冷气对多级涡轮翘曲S_1流面优化的影响  

作　　者：王龙飞[1] 王松涛[1] 罗磊[1] 温风波[1] 崔涛[1] 

机构地区：[1]哈尔滨工业大学能源科学与工程学院发动机气体动力研究中心,黑龙江哈尔滨150001

出　　处：《推进技术》2016年第3期459-470,共12页Journal of Propulsion Technology

基　　金：国家自然科学基金委创新研究群体(51121004;51206034)

摘　　要：设计以翘曲S1流面优化为核心的多级涡轮气动优化流程,研究气膜冷气、尾缘冷气、端壁冷气对优化可靠性和有效性的影响。该流程能够对多种叶高处带叶片冷气的多级翘曲S1流面进行并行优化,提高了优化的可靠性。对两级高压涡轮给定三种叶片冷气方案:包括气膜冷气和尾缘冷气的叶身冷气、气膜冷气、无叶片冷气,分别进行翘曲S1流面优化设计。优化后翘曲S1流面平均气动效率分别提高0.20%、0.38%、0.07%,涡轮气动效率分别提高0.33%、0.32%、0.26%,优化的可靠性较好。分析可知,气膜冷气增强了径向二次流动,降低了优化的有效性,尾缘冷气则部分削弱了气膜冷气的消极作用;下端壁冷气较上端壁冷气对端区二次流的作用强,因此前者对翘曲S1流面优化的积极作用更好。Multi-stage turbine aerodynamics optimization process was designed with the core of twisted S1 stream surface optimization,and the effects of film cooling air,trailing edge coolant,endwall coolant were researched on validity and reliability of the twisted S1 stream surface optimization. This process could advance parallel optimization for multi-stage twisted S1 stream surface with blade coolant in variety of blade height,which can improve twisted S1 stream surface optimization reliability. There were three blade coolant plans for a two-stage high pressure turbine： blade body coolant including of film cooling air and trailing edge coolant,film cooling air,without blade coolant,and the design of twisted S1 stream surface optimization was conducted.
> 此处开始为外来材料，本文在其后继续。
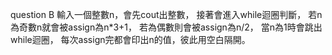 question B
輸入一個整數n，會先cout出整數，
接著會進入while迴圈判斷， 
若n為奇數n就會被assign為n*3+1，
若為偶數則會被assign為n/2，
當n為1時會跳出while迴圈，
每次assign完都會印出n的值，彼此用空白隔開。
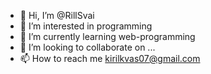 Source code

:- 👋 Hi, I’m @RillSvai
- 👀 I’m interested in programming
- 🌱 I’m currently learning web-programming
- 💞️ I’m looking to collaborate on ...
- 📫 How to reach me kirilkvas07@gmail.com

<!---
RillSvai/RillSvai is a ✨ special ✨ repository because its `README.md` (this file) appears on your GitHub profile.
You can click the Preview link to take a look at your changes.
--->
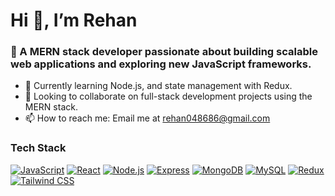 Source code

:  # Hi 👋, I’m Rehan
### 👀 A MERN stack developer passionate about building scalable web applications and exploring new JavaScript frameworks.
- 🌱 Currently learning Node.js, and state management with Redux.
- 💞️ Looking to collaborate on full-stack development projects using the MERN stack.
- 📫 How to reach me: Email me at rehan048686@gmail.com
### Tech Stack
[![JavaScript](https://skillicons.dev/icons?i=js)](https://www.javascript.com)
[![React](https://skillicons.dev/icons?i=react)](https://reactjs.org)
[![Node.js](https://skillicons.dev/icons?i=nodejs)](https://nodejs.org)
[![Express](https://skillicons.dev/icons?i=express)](https://expressjs.com)
[![MongoDB](https://skillicons.dev/icons?i=mongodb)](https://www.mongodb.com)
[![MySQL](https://skillicons.dev/icons?i=mysql)](https://www.mysql.com)
[![Redux](https://skillicons.dev/icons?i=redux)](https://redux.js.org)
[![Tailwind CSS](https://skillicons.dev/icons?i=tailwind)](https://tailwindcss.com)

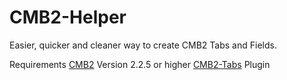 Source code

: # CMB2-Helper
Easier, quicker and cleaner way to create CMB2 Tabs and Fields.



Requirements
 [CMB2](https://github.com/CMB2/CMB2) Version 2.2.5 or higher
 [CMB2-Tabs](https://github.com/LeadSoftInc/cmb2-tabs) Plugin
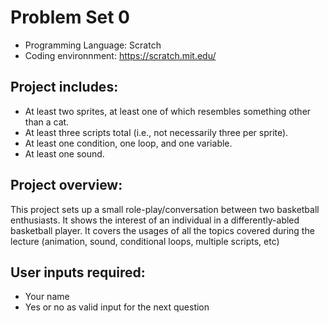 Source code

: # Problem Set 0
* Programming Language: Scratch
* Coding environnment: https://scratch.mit.edu/

## Project includes:
* At least two sprites, at least one of which resembles something other than a cat.
* At least three scripts total (i.e., not necessarily three per sprite).
* At least one condition, one loop, and one variable.
* At least one sound.

## Project overview:
This project sets up a small role-play/conversation between two basketball enthusiasts. It shows the interest of an individual in a differently-abled basketball player. It covers the usages of all the topics covered during the lecture (animation, sound, conditional loops, multiple scripts, etc)

## User inputs required: 
* Your name
* Yes or no as valid input for the next question
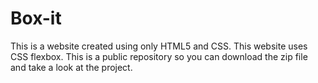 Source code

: # Box-it
This is a website created using only HTML5 and CSS. This website uses CSS flexbox.
This is a public repository so you can download the zip file and take a look at the project.
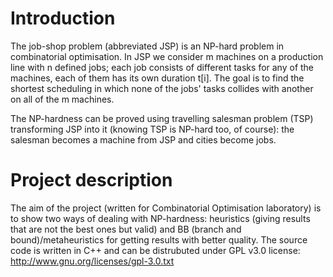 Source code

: Introduction
========
The job-shop problem (abbreviated JSP) is an NP-hard problem in combinatorial optimisation.
In JSP we consider m machines on a production line with n defined jobs; each job consists of different tasks for any of the machines, each of them has its own duration t[i]. The goal is to find the shortest scheduling in which none of the jobs' tasks collides with another on all of the m machines.

The NP-hardness can be proved using travelling salesman problem (TSP) transforming JSP into it (knowing TSP is NP-hard too, of course): the salesman becomes a machine from JSP and cities become jobs.

Project description
========
The aim of the project (written for Combinatorial Optimisation laboratory) is to show two ways of dealing with NP-hardness: heuristics (giving results that are not the best ones but valid) and BB (branch and bound)/metaheuristics for getting results with better quality.
The source code is written in C++ and can be distrubuted under GPL v3.0 license: http://www.gnu.org/licenses/gpl-3.0.txt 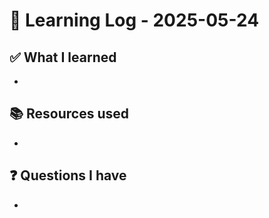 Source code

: # 🧠 Learning Log - 2025-05-24

## ✅ What I learned

- 

## 📚 Resources used

- 

## ❓ Questions I have

- 
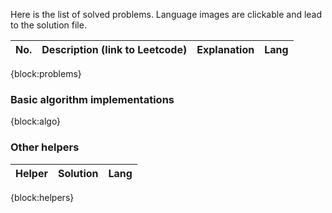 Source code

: Here is the list of solved problems. Language images are clickable and lead to the solution file.

| No.  | Description (link to Leetcode)                                                                                                                                    | Explanation |               Lang               |
|:----:|-------------------------------------------------------------------------------------------------------------------------------------------------------------------|-------------|:--------------------------------:|
{block:problems}

### Basic algorithm implementations

{block:algo}

### Other helpers

| Helper | Solution | Lang |
|--------|----------|:----:|
{block:helpers}
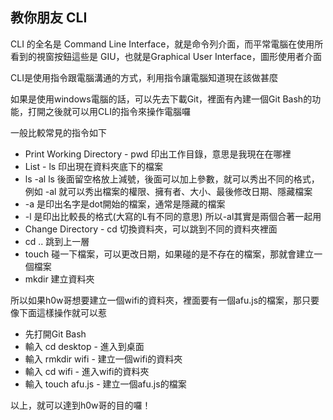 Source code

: ## 教你朋友 CLI

CLI 的全名是 Command Line Interface，就是命令列介面，而平常電腦在使用所看到的視窗按鈕這些是 GIU，也就是Graphical User Interface，圖形使用者介面

CLI是使用指令跟電腦溝通的方式，利用指令讓電腦知道現在該做甚麼

如果是使用windows電腦的話，可以先去下載Git，裡面有內建一個Git Bash的功能，打開之後就可以用CLI的指令來操作電腦囉

一般比較常見的指令如下

- Print Working Directory - pwd 印出工作目錄，意思是我現在在哪裡
- List - ls 印出現在資料夾底下的檔案
- ls -al ls 後面留空格放上減號，後面可以加上參數，就可以秀出不同的格式，例如 -al 就可以秀出檔案的權限、擁有者、大小、最後修改日期、隱藏檔案
- -a 是印出名字是dot開始的檔案，通常是隱藏的檔案
- -l 是印出比較長的格式(大寫的L有不同的意思) 所以-al其實是兩個合著一起用
- Change Directory - cd 切換資料夾，可以跳到不同的資料夾裡面
- cd .. 跳到上一層
- touch 碰一下檔案，可以更改日期，如果碰的是不存在的檔案，那就會建立一個檔案
- mkdir 建立資料夾

所以如果h0w哥想要建立一個wifi的資料夾，裡面要有一個afu.js的檔案，那只要像下面這樣操作就可以惹

- 先打開Git Bash
- 輸入 cd desktop - 進入到桌面
- 輸入 rmkdir wifi - 建立一個wifi的資料夾
- 輸入 cd wifi - 進入wifi的資料夾
- 輸入 touch afu.js - 建立一個afu.js的檔案

以上，就可以達到h0w哥的目的囉！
The average aerodynamic efficiency of twisted S1 stream surface increased by 0.20%,0.38%,0.07% and turbine aerodynamics efficiency increased by 0.34%,0.32%,0.28%,respectively. The optimization reliability was good. After analysis it is concluded that,film cooling air enhances radial secondary flow and then decreases the optimization validity,while trailing edge coolant weakens the negative effect of film cooling air partially. The bottom endwall coolant has more effect on secondary flow near endwall region than top endwall coolant,so the former plays a better positive role on S1 stream surface optimization.

关 键 词：气膜冷气 尾缘冷气 端壁冷气 翘曲流面优化 多级涡轮 可靠性 有效性 

分 类 号：V231.1[航空宇航科学与技术—航空宇航推进理论与工程]